„Um die digitale Revolution aber nicht nur zu überleben, sondern zu gestalten, müssen wir als großes Unternehmen unsere Denk- und Handlungsmuster anpassen“, sagt Dieter Zetsche in einem Gastbeitrag auf XING Klartext. Und fügt hinzu: „Um die digitale Revolution zu gestalten, müssen wir mutig sein.“ Dem stimme ich voll zu. Ich plädiere jedoch dafür, künftig nicht einfach von der digitalen Revolution (beziehungsweise der digitalen Transformation) zu sprechen, sondern mit zwei Begriffen zu operieren – und damit eine Unterscheidung zu treffen, die uns mehr Gestaltungsmöglichkeiten gibt: Die digitale Transformation ist zugleich eine kreative Revolution.
Der Part der kreativen Revolution
Beides ist nicht dasselbe. Die gegenwärtige Umwälzung ist nicht nur eine technologische, sondern auch eine soziale und kulturelle. Sie verändert radikal unser Denken und Handeln. Sie geht einher mit völlig neuen Methoden des kreativen, experimentellen, vom Design geprägten Arbeitens und Zusammenarbeitens. Die smarten Maschinen, selbstlernenden Systeme und Netze bieten dafür die technologischen Grundlagen und Voraussetzungen. Aber die Menschen sind die Gestalter dieser Entwicklung (hoffentlich). Es ist die menschliche Schöpferkraft, die in den kommenden Jahrzehnten in einer ganz neuen Weise gefragt ist, um die tiefgreifenden disruptiven Entwicklungen in unseren Organisationen, in der Gesellschaft und unserer Umwelt gut und verantwortungsvoll zu meistern. Damit die Disruptionen unsere Organisationen nicht zerreißen. Damit wir den Druck mindern, schneller werden in der Entwicklung von Neuem und mehr Freiheitsgrade bekommen.
Mut und Mindset
Ich glaube deshalb, es braucht nicht nur Mut, um eine neue Führungskultur zu schaffen, sondern es braucht eine andere Denkweise, ein neues Mindset. Ich nenne es „Disruptive Thinking“: die Kunst und Disziplin der kreativen Revolution. Die Kunst, mit Brüchen innovativ umzugehen. Und die Disziplin, die Widersprüche produktiv zu machen. In der Strategie, in der Struktur und in der Kultur der Organisation. Es gilt, scheinbar Gegensätzliches neu zu kombinieren. Wir brauchen neue Kombinationen von Technologie und Design, von Digitalisierung und Nachhaltigkeit, von Schnelligkeit, ungewöhnlicher Kreativität und großer Verantwortlichkeit.

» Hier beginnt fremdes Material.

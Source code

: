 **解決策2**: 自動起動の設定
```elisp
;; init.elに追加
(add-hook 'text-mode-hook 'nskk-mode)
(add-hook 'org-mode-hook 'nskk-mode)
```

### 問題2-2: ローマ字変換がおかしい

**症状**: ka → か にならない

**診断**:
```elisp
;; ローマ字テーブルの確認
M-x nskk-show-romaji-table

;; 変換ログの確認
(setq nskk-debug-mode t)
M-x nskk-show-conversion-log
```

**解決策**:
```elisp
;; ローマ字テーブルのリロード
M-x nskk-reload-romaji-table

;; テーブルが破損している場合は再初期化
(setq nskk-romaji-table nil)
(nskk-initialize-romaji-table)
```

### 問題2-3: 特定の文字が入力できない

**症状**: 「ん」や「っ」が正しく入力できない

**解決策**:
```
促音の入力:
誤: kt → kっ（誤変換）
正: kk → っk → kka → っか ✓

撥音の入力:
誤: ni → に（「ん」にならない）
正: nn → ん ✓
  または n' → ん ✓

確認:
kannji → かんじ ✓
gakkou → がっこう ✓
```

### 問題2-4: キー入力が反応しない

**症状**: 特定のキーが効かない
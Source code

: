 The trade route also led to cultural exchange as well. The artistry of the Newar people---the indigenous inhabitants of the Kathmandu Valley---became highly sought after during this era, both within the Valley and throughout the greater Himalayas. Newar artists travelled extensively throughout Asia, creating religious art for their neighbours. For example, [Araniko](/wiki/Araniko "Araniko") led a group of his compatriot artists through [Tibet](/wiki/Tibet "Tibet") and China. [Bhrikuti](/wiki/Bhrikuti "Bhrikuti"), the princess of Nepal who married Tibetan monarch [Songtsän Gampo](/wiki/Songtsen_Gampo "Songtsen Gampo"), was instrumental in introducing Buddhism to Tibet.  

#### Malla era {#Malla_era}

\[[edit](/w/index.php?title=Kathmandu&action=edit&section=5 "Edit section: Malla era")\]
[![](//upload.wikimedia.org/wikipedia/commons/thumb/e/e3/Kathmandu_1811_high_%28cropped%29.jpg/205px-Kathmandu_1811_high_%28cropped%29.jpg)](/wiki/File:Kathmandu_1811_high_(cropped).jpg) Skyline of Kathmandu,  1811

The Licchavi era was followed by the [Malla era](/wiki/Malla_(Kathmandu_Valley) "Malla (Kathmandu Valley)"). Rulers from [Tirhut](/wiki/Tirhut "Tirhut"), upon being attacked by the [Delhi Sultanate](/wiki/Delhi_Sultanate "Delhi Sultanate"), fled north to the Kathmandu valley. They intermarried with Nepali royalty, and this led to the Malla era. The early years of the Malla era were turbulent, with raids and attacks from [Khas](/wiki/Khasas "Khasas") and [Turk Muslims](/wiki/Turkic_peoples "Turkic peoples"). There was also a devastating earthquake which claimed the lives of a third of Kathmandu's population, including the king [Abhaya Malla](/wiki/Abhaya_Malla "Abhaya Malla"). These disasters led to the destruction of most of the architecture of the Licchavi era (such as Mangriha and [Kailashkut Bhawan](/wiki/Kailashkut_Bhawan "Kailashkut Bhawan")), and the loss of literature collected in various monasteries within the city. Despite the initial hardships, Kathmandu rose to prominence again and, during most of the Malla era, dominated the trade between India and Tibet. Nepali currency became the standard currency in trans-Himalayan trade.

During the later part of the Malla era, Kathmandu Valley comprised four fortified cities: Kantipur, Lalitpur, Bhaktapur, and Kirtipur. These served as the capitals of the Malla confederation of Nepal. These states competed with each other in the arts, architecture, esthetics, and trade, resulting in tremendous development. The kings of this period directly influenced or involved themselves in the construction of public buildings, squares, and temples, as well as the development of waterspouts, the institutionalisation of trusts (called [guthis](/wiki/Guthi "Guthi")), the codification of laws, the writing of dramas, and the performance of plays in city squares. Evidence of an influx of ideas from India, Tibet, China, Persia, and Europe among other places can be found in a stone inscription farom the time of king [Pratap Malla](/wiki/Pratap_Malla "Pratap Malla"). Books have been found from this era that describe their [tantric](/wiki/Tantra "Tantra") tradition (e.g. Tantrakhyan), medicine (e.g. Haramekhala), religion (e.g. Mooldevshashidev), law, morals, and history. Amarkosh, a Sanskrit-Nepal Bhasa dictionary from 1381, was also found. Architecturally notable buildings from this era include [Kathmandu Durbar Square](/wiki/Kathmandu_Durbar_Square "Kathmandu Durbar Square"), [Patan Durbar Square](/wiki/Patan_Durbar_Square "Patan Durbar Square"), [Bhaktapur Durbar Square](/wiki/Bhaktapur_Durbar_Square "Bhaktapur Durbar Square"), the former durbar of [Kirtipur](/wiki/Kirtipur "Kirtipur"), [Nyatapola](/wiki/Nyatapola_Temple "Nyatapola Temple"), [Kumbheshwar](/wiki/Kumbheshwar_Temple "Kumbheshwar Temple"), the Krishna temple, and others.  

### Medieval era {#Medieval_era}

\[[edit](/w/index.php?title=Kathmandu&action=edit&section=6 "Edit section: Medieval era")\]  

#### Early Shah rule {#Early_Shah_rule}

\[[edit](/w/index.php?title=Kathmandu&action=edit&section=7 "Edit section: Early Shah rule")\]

Disruptive Thinking ist Querdenken ohne Geländer. Es arbeitet mit Spannungsfeldern und Fragen. Beides bringt uns weiter. Auch diejenigen, die schon ganz vorn als Innovatoren, Ingenieure, Entwickler, Design-Thinker, Scrum-Master et cetera arbeiten und Veränderungsprozesse voranbringen, profitieren davon. Es macht ihre Arbeit leichter. Denn Disruptive Thinking wirkt wie ein Trimtab, von dem Buckminster Fuller immer wieder erzählte. Ein kleines Trimmruder am großen Ruder eines Schiffes oder Flugzeuges, das mit geringem Aufwand Großes bewegt. Widersprüche zu verstehen und zu nutzen kann viel bewirken – gerade wenn es gilt, Organisation durch unruhige Zeiten zu steuern.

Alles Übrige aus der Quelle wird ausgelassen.